Frazier: Yes. I think all of us in the field were stunned because the heart
worked so well. I saw those patients, and it was absolutely remarkable that they
lived as long as they did. One survived about 600 days. I don't think any of the
LVADs have lasted much longer. [LVADs are left ventricular assist devices—partial artificial hearts that take over pumping blood for the left ventricle.]
That showed the durability of the human body and the human spirit.
NOVA: Yet after Jarvik-7, didn't many researchers in the field begin focusing
strictly on developing LVADs?
Frazier: That's right. Historically, we thought the artificial heart would be
the answer. When I was in medical school, the head of our research team was one of the
most experienced people in the field. He told me in 1965 that by 1980 there would be
100,000 Americans with a total artificial heart. Of course, there weren't. As the
difficulties with the total artificial heart became more apparent, we reverted to
the use of the LVAD for a lot of reasons, one of which was that it was sImpler.
We could time the pumping of the LVAD by using the action of the native heart.
And by leaving the native heart in place, we didn't have to deal with the space
confinements that trying to replace the whole heart gave us.

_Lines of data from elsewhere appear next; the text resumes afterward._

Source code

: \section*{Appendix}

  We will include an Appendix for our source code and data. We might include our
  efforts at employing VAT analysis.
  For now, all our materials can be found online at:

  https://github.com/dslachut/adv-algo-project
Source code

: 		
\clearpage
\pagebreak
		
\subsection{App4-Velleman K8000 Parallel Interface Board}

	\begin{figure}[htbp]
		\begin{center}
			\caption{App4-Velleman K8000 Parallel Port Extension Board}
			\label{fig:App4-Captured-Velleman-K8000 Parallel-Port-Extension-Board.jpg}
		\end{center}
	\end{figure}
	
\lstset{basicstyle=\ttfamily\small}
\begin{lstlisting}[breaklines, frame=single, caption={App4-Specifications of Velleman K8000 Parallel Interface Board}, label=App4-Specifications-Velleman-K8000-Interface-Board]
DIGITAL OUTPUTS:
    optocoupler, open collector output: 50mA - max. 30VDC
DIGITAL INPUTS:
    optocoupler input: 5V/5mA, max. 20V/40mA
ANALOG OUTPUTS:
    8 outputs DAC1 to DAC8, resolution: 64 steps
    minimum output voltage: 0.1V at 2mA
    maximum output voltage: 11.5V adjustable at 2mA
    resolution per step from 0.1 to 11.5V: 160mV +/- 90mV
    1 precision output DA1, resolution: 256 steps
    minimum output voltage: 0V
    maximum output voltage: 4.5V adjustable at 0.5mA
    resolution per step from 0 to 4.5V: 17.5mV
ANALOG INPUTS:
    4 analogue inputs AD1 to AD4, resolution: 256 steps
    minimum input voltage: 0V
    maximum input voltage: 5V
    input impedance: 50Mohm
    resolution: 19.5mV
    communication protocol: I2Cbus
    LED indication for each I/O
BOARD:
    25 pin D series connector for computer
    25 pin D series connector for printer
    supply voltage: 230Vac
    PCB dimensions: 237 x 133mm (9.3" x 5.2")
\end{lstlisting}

Axial-flow pumps are tiny enough to fit inside the human heart.
NOVA: A real breakthrough in developing LVADs came in 1988 with Richard
Wampler's axial-flow pump [a tiny, continuous-flow pump that allows weakened
hearts to recover]. Did that pave the way for the new continuous-flow LVADs
like the Jarvik-2000 and the DeBakey VAD?

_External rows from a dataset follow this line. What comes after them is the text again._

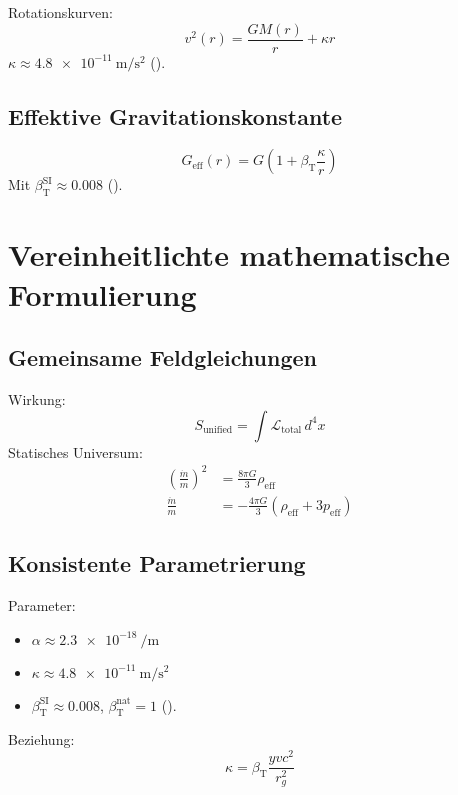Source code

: \documentclass[a4paper,12pt]{article}
\theoremstyle{definition}
\theoremstyle{remark}
\newcommand{\betaT}{\beta_{\text{T}}}
\begin{document}
	Rotationskurven:
	\begin{equation}
		v^2(r) = \frac{G M(r)}{r} + \kappa r
	\end{equation}
	\(\kappa \approx \SI{4.8e-11}{\meter\per\second\squared}\) (\cite{pascher_galaxies_2025}).
	
	\subsection{Effektive Gravitationskonstante}
	
	\begin{equation}
		G_{\text{eff}}(r) = G \left(1 + \betaT \frac{\kappa}{r}\right)
	\end{equation}
	Mit \(\betaT^{\text{SI}} \approx 0.008\) (\cite{pascher_params_2025}).
	
	\section{Vereinheitlichte mathematische Formulierung}
	
	\subsection{Gemeinsame Feldgleichungen}
	
	Wirkung:
	\begin{equation}
		S_\text{unified} = \int \mathcal{L}_\text{total} \, d^4x
	\end{equation}
	Statisches Universum:
	\begin{align}
		\left(\frac{\dot{m}}{m}\right)^2 &= \frac{8\pi G}{3} \rho_{\text{eff}} \\
		\frac{\ddot{m}}{m} &= -\frac{4\pi G}{3} (\rho_{\text{eff}} + 3p_{\text{eff}})
	\end{align}
	
	\subsection{Konsistente Parametrierung}
	
	Parameter:
	\begin{itemize}
		\item \(\alpha \approx \SI{2.3e-18}{\per\meter}\)
		\item \(\kappa \approx \SI{4.8e-11}{\meter\per\second\squared}\)
		\item \(\betaT^{\text{SI}} \approx 0.008\), \(\betaT^{\text{nat}} = 1\) (\cite{pascher_params_2025}).
	\end{itemize}
	Beziehung:
	\begin{equation}
		\kappa = \betaT \frac{y v c^2}{r_g^2}
	\end{equation}
	
\end{document}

Frazier: Yes, it really opened up this field. Wampler designed it for
use as a temporary pump: a very small, continuous-flow pump that would take
the blood out of the heart when the heart failed after a sudden heart attack
or right after heart surgery, and pump for a few days to allow the heart to rest.
Our first use of the Hemopump in April 1988 was very dramatic because it showed
us that patients could live without a pulse. I had one little boy who lived for
about three days without a pulse at all. He was very small, and this tiny pump
could take over his entire circulation. He woke up, he ate popsicles, and he
did very well for a period of time until his heart had recovered enough to
start beating again.
With the Hemopump, we also learned that we could have a very high rate of
flow and turbulence in the bloodstream without destroying the blood cells,
which was a very important finding. That stimulated others to develop continuous-flow pumps.